• **WHAT YOU NEED TO DO**
Could you set down exactly the lines of the data below, starting at the one that holds "#### 深度 RNN" and ending at the one that holds "saw the man", both included, and only those?

------ PROVIDED MATERIAL

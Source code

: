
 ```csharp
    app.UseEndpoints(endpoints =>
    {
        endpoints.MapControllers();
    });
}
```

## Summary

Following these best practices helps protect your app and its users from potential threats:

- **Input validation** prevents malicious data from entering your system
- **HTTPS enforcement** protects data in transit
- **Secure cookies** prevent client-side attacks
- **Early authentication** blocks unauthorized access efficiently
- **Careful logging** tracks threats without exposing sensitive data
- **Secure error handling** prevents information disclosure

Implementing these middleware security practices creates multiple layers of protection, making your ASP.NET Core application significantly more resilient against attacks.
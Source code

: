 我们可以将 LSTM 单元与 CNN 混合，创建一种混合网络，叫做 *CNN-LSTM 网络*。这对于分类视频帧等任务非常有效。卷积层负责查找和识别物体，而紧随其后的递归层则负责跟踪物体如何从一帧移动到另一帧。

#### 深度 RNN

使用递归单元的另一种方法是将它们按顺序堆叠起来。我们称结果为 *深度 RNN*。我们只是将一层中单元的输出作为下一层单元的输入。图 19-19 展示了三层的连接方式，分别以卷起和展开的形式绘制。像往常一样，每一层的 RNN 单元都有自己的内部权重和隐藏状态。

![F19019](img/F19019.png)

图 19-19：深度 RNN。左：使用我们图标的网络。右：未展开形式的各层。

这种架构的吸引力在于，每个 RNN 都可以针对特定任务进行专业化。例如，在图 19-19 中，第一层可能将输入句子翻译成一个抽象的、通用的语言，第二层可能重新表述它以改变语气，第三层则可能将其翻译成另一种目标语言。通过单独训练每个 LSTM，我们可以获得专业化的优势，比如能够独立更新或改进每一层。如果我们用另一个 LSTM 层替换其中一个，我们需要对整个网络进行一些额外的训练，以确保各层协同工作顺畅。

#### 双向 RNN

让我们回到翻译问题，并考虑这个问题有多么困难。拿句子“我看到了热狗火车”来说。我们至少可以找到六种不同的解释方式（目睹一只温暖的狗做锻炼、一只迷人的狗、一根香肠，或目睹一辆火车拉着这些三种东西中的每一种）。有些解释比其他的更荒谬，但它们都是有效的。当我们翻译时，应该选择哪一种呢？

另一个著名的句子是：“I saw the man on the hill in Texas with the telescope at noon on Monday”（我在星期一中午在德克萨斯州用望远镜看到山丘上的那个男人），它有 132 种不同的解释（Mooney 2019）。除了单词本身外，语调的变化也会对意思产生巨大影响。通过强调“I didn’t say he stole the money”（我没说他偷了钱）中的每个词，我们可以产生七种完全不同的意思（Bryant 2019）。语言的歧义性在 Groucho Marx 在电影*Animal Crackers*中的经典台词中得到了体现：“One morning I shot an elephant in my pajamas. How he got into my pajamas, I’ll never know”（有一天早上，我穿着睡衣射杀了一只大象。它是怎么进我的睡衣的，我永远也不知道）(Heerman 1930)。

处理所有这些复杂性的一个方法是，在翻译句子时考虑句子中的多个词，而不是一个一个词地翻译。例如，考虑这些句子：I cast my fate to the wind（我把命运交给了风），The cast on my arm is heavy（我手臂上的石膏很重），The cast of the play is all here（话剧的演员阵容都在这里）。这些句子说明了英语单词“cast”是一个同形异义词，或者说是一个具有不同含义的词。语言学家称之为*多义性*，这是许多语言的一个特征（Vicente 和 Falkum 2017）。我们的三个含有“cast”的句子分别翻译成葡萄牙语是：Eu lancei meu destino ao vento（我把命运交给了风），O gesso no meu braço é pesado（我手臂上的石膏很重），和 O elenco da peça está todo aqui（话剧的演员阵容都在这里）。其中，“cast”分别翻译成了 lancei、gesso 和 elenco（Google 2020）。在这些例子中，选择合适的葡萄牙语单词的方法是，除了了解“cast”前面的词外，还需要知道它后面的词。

------------
------ PROVIDED MATERIAL

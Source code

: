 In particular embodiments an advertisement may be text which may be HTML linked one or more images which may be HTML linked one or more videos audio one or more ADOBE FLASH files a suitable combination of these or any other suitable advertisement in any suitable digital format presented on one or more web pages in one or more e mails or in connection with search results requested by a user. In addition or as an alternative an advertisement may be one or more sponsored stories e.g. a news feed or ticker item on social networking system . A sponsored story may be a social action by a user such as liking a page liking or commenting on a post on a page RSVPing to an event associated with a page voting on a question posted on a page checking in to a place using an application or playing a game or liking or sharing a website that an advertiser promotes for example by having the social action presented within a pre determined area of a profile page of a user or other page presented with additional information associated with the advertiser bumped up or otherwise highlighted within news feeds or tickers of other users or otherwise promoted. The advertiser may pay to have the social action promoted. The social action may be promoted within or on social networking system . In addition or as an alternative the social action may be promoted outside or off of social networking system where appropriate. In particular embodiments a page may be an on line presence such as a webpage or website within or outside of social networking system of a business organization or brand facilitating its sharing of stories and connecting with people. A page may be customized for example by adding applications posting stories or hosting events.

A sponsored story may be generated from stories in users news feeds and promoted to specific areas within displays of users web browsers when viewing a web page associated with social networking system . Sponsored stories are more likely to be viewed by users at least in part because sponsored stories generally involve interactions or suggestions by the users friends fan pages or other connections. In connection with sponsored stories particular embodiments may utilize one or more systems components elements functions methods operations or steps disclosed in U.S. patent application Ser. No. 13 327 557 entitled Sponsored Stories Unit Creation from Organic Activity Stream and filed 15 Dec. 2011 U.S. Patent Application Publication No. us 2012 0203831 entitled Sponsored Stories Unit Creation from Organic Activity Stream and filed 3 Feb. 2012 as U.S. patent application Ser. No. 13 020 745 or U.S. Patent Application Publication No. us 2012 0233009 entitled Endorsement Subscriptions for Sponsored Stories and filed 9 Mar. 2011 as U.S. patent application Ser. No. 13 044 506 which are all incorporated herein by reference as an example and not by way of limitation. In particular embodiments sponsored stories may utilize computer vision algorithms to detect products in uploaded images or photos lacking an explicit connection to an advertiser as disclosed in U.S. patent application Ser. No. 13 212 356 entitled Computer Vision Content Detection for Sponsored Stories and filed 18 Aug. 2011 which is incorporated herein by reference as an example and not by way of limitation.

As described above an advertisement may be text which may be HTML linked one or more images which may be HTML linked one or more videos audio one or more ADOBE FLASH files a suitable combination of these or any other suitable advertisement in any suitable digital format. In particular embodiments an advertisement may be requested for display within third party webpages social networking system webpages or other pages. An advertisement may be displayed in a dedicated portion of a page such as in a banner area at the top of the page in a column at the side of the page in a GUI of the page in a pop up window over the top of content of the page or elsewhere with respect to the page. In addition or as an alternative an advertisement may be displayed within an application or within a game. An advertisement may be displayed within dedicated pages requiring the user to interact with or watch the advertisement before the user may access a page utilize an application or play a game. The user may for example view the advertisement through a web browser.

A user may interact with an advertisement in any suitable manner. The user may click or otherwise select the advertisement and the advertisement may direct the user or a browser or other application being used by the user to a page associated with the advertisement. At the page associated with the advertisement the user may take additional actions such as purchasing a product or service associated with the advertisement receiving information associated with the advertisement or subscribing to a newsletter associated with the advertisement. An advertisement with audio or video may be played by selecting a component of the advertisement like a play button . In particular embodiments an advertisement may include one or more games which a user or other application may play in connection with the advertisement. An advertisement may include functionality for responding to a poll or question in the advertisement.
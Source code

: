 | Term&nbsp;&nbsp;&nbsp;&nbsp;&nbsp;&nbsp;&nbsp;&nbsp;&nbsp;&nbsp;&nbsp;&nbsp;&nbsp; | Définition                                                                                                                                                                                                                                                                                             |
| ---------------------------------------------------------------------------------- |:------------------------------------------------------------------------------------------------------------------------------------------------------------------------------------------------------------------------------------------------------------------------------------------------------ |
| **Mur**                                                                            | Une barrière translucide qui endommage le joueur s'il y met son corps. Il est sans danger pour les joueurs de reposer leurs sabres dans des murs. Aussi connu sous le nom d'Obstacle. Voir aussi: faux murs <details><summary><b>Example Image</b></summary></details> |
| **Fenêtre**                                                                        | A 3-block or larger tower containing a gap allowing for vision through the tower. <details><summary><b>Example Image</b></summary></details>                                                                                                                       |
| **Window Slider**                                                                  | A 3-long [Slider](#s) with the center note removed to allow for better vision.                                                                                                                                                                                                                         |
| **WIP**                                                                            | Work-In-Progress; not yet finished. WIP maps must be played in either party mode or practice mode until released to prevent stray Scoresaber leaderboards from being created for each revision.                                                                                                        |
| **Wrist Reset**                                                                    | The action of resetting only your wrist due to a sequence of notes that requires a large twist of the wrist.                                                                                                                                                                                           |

------------
------ PROVIDED MATERIAL

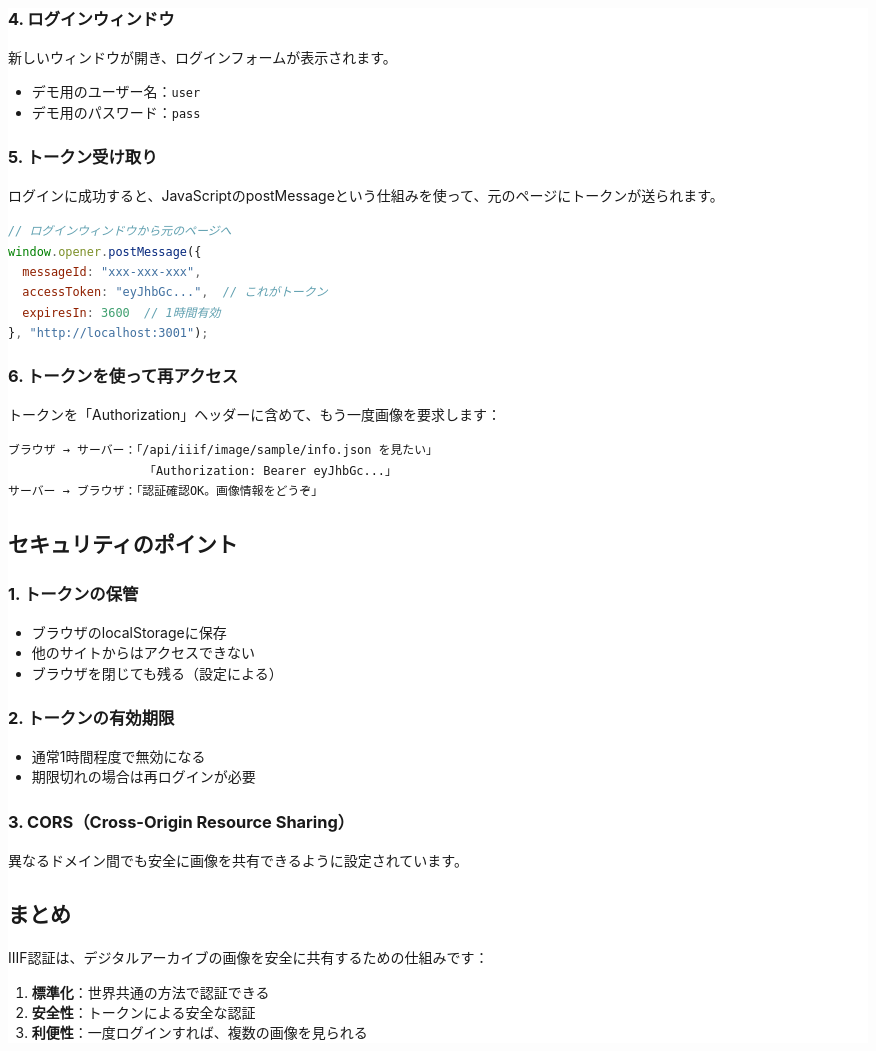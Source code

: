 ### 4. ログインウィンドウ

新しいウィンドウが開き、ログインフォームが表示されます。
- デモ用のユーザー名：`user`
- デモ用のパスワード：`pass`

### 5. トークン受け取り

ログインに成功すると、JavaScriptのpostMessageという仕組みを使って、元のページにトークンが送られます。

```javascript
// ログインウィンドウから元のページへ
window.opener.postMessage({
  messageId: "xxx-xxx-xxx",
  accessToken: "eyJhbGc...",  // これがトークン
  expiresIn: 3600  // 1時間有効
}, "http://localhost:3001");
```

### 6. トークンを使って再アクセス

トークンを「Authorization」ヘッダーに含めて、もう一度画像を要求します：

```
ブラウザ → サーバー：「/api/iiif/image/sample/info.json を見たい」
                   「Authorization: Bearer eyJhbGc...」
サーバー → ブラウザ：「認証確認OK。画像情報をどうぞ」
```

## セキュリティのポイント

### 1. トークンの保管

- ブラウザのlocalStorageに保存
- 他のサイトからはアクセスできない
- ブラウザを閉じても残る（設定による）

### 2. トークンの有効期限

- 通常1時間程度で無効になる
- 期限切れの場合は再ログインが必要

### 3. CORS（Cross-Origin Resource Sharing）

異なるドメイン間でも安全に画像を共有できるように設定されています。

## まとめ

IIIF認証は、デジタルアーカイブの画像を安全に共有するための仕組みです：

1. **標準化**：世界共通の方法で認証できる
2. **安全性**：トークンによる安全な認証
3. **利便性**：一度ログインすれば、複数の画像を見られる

------------

• **THE ANSWER**
#### 深度 RNN

使用递归单元的另一种方法是将它们按顺序堆叠起来。我们称结果为 *深度 RNN*。我们只是将一层中单元的输出作为下一层单元的输入。图 19-19 展示了三层的连接方式，分别以卷起和展开的形式绘制。像往常一样，每一层的 RNN 单元都有自己的内部权重和隐藏状态。

![F19019](img/F19019.png)

图 19-19：深度 RNN。左：使用我们图标的网络。右：未展开形式的各层。

这种架构的吸引力在于，每个 RNN 都可以针对特定任务进行专业化。例如，在图 19-19 中，第一层可能将输入句子翻译成一个抽象的、通用的语言，第二层可能重新表述它以改变语气，第三层则可能将其翻译成另一种目标语言。通过单独训练每个 LSTM，我们可以获得专业化的优势，比如能够独立更新或改进每一层。如果我们用另一个 LSTM 层替换其中一个，我们需要对整个网络进行一些额外的训练，以确保各层协同工作顺畅。

#### 双向 RNN

让我们回到翻译问题，并考虑这个问题有多么困难。拿句子“我看到了热狗火车”来说。我们至少可以找到六种不同的解释方式（目睹一只温暖的狗做锻炼、一只迷人的狗、一根香肠，或目睹一辆火车拉着这些三种东西中的每一种）。有些解释比其他的更荒谬，但它们都是有效的。当我们翻译时，应该选择哪一种呢？

另一个著名的句子是：“I saw the man on the hill in Texas with the telescope at noon on Monday”（我在星期一中午在德克萨斯州用望远镜看到山丘上的那个男人），它有 132 种不同的解释（Mooney 2019）。除了单词本身外，语调的变化也会对意思产生巨大影响。通过强调“I didn’t say he stole the money”（我没说他偷了钱）中的每个词，我们可以产生七种完全不同的意思（Bryant 2019）。语言的歧义性在 Groucho Marx 在电影*Animal Crackers*中的经典台词中得到了体现：“One morning I shot an elephant in my pajamas. How he got into my pajamas, I’ll never know”（有一天早上，我穿着睡衣射杀了一只大象。它是怎么进我的睡衣的，我永远也不知道）(Heerman 1930)。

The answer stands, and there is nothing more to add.